(EXTRACTED RECORDS Opens)

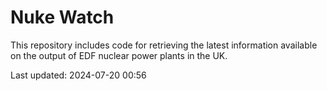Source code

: # Nuke Watch

This repository includes code for retrieving the latest information available on the output of EDF nuclear power plants in the UK.

Last updated: 2024-07-20 00:56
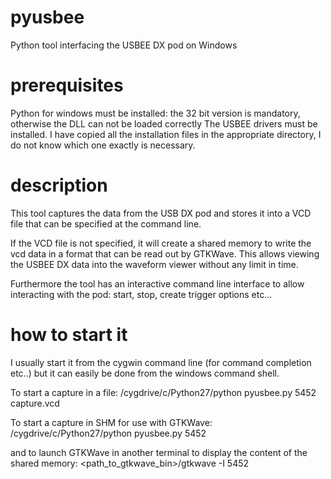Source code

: # pyusbee
Python tool interfacing the USBEE DX pod on Windows

# prerequisites
Python for windows must be installed:  the 32 bit version is mandatory, otherwise the DLL can not be loaded correctly
The USBEE drivers must be installed.  I have copied all the installation files in the appropriate directory, I do not know which one exactly is necessary.

# description 
This tool captures the data from the USB DX pod and stores it into a VCD file that can be specified at the command line.

If the VCD file is not specified, it will create a shared memory to write the vcd data in a format that can be read out by GTKWave.  This allows viewing the USBEE DX data into the waveform viewer without any limit in time.

Furthermore the tool has an interactive command line interface to allow interacting with the pod: start, stop, create trigger options etc...

# how to start it
I usually start it from the cygwin command line (for command completion etc..) but it can easily be done from the windows command shell.

To start a capture in a file:
/cygdrive/c/Python27/python pyusbee.py 5452 capture.vcd

To start a capture in SHM for use with GTKWave:
/cygdrive/c/Python27/python pyusbee.py 5452

and to launch GTKWave in another terminal to display the content of the shared memory:
<path_to_gtkwave_bin>/gtkwave -I 5452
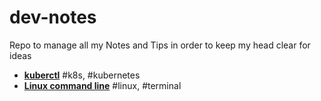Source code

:# dev-notes
Repo to manage all my Notes and Tips in order to keep my head clear for ideas

*  **[kuberctl](kubectl.md)** #k8s, #kubernetes
*  **[Linux command line](linux_command_line.md)** #linux, #terminal
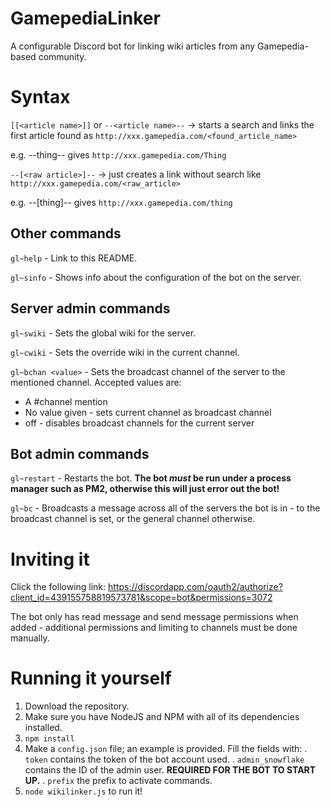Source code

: # GamepediaLinker
A configurable Discord bot for linking wiki articles from any Gamepedia-based community.

# Syntax
`[[<article name>]]` or
`--<article name>--` -> starts a search and links the first article found 
as `http://xxx.gamepedia.com/<found_article_name>`

e.g. --thing-- gives `http://xxx.gamepedia.com/Thing` 

`--[<raw article>]--` -> just creates a link without search like `http://xxx.gamepedia.com/<raw_article>`

e.g. --[thing]-- gives `http://xxx.gamepedia.com/thing` 

## Other commands
`gl~help` - Link to this README.

`gl~sinfo` - Shows info about the configuration of the bot on the server.

## Server admin commands
`gl~swiki` - Sets the global wiki for the server.

`gl~cwiki` - Sets the override wiki in the current channel.

`gl~bchan <value>` - Sets the broadcast channel of the server to the mentioned channel. Accepted values are:
*   A #channel mention
*   No value given - sets current channel as broadcast channel
*   off - disables broadcast channels for the current server

## Bot admin commands
`gl~restart` - Restarts the bot. **The bot *must* be run under a process manager such as PM2, otherwise this will just error out the bot!**

`gl~bc` - Broadcasts a message across all of the servers the bot is in - to the broadcast channel is set, or the general channel otherwise.

# Inviting it
Click the following link: <https://discordapp.com/oauth2/authorize?client_id=439155758819573781&scope=bot&permissions=3072>

The bot only has read message and send message permissions when added - additional permissions and limiting to channels must be done manually.

# Running it yourself
1.  Download the repository.
2.  Make sure you have NodeJS and NPM with all of its dependencies installed.
3.  `npm install`
4.  Make a `config.json` file; an example is provided. Fill the fields with:
  . `token` contains the token of the bot account used.
  . `admin_snowflake` contains the ID of the admin user. **REQUIRED FOR THE BOT TO START UP.**
  . `prefix` the prefix to activate commands.
5.  `node wikilinker.js` to run it!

(EXTRACTED RECORDS Closes)

WHAT YOU WILL DO =
Report only how many lines in the entries contain "tool".

EXERCISE SOLUTION =
3